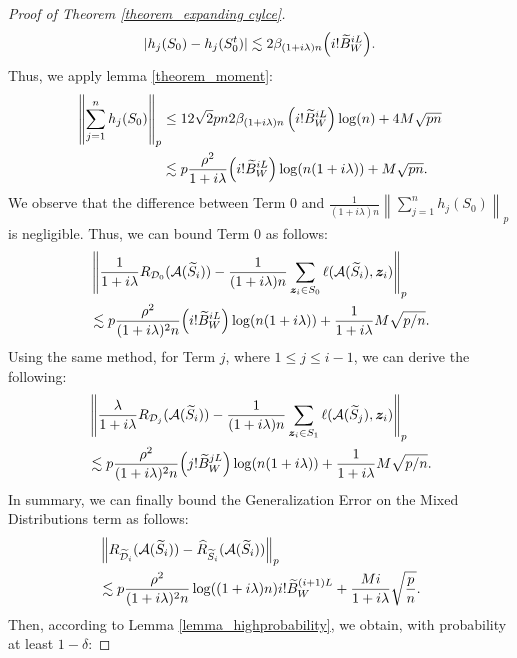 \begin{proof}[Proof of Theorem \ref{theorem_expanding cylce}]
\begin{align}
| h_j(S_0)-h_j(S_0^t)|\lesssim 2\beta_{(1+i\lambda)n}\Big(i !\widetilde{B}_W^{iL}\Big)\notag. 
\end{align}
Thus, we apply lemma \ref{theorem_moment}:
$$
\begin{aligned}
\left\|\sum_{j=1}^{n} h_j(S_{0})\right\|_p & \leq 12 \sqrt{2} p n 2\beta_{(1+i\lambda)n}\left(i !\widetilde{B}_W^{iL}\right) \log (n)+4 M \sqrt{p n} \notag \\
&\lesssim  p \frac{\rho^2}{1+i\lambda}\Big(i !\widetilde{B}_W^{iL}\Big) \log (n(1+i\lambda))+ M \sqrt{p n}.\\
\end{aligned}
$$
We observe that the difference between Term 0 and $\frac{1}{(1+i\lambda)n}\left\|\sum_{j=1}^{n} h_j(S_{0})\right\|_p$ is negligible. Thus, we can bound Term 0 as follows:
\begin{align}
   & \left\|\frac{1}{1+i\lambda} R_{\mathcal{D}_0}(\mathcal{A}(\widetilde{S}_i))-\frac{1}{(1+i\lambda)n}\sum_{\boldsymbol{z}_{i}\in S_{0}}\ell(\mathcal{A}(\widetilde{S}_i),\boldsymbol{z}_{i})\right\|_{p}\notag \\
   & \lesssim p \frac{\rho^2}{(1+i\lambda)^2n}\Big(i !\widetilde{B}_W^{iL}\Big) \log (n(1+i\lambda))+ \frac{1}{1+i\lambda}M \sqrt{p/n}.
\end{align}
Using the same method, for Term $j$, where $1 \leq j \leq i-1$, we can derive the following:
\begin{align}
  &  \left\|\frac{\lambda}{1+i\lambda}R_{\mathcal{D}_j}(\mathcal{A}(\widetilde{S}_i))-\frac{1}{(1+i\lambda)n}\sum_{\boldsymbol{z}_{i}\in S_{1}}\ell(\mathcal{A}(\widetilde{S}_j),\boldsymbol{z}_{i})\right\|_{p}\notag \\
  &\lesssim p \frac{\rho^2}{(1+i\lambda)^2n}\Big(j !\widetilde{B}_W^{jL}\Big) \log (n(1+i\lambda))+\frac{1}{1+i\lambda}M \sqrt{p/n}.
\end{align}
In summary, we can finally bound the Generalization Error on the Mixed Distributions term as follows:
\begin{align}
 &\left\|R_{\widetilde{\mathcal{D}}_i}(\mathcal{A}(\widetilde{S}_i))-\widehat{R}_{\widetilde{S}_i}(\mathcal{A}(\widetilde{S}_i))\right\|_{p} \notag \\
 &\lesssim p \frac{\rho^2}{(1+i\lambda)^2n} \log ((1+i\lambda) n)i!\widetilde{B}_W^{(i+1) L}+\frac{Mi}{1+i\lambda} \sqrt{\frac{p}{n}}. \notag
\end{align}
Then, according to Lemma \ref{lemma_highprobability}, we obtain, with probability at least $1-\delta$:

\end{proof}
********************
ABOUT THIS TASK
As you output the material, omit the pictures but alter nothing else.

SOLUTION TO THIS TASK
 \begin{proof}[Proof of Theorem \ref{theorem_expanding cylce}]
\begin{align}
| h_j(S_0)-h_j(S_0^t)|\lesssim 2\beta_{(1+i\lambda)n}\Big(i !\widetilde{B}_W^{iL}\Big)\notag. 
\end{align}
Thus, we apply lemma \ref{theorem_moment}:
$$
\begin{aligned}
\left\|\sum_{j=1}^{n} h_j(S_{0})\right\|_p & \leq 12 \sqrt{2} p n 2\beta_{(1+i\lambda)n}\left(i !\widetilde{B}_W^{iL}\right) \log (n)+4 M \sqrt{p n} \notag \\
&\lesssim  p \frac{\rho^2}{1+i\lambda}\Big(i !\widetilde{B}_W^{iL}\Big) \log (n(1+i\lambda))+ M \sqrt{p n}.\\
\end{aligned}
$$
We observe that the difference between Term 0 and $\frac{1}{(1+i\lambda)n}\left\|\sum_{j=1}^{n} h_j(S_{0})\right\|_p$ is negligible. Thus, we can bound Term 0 as follows:
\begin{align}
   & \left\|\frac{1}{1+i\lambda} R_{\mathcal{D}_0}(\mathcal{A}(\widetilde{S}_i))-\frac{1}{(1+i\lambda)n}\sum_{\boldsymbol{z}_{i}\in S_{0}}\ell(\mathcal{A}(\widetilde{S}_i),\boldsymbol{z}_{i})\right\|_{p}\notag \\
   & \lesssim p \frac{\rho^2}{(1+i\lambda)^2n}\Big(i !\widetilde{B}_W^{iL}\Big) \log (n(1+i\lambda))+ \frac{1}{1+i\lambda}M \sqrt{p/n}.
\end{align}
Using the same method, for Term $j$, where $1 \leq j \leq i-1$, we can derive the following:
\begin{align}
  &  \left\|\frac{\lambda}{1+i\lambda}R_{\mathcal{D}_j}(\mathcal{A}(\widetilde{S}_i))-\frac{1}{(1+i\lambda)n}\sum_{\boldsymbol{z}_{i}\in S_{1}}\ell(\mathcal{A}(\widetilde{S}_j),\boldsymbol{z}_{i})\right\|_{p}\notag \\
  &\lesssim p \frac{\rho^2}{(1+i\lambda)^2n}\Big(j !\widetilde{B}_W^{jL}\Big) \log (n(1+i\lambda))+\frac{1}{1+i\lambda}M \sqrt{p/n}.
\end{align}
In summary, we can finally bound the Generalization Error on the Mixed Distributions term as follows:
\begin{align}
 &\left\|R_{\widetilde{\mathcal{D}}_i}(\mathcal{A}(\widetilde{S}_i))-\widehat{R}_{\widetilde{S}_i}(\mathcal{A}(\widetilde{S}_i))\right\|_{p} \notag \\
 &\lesssim p \frac{\rho^2}{(1+i\lambda)^2n} \log ((1+i\lambda) n)i!\widetilde{B}_W^{(i+1) L}+\frac{Mi}{1+i\lambda} \sqrt{\frac{p}{n}}. \notag
\end{align}
Then, according to Lemma \ref{lemma_highprobability}, we obtain, with probability at least $1-\delta$:

\end{proof}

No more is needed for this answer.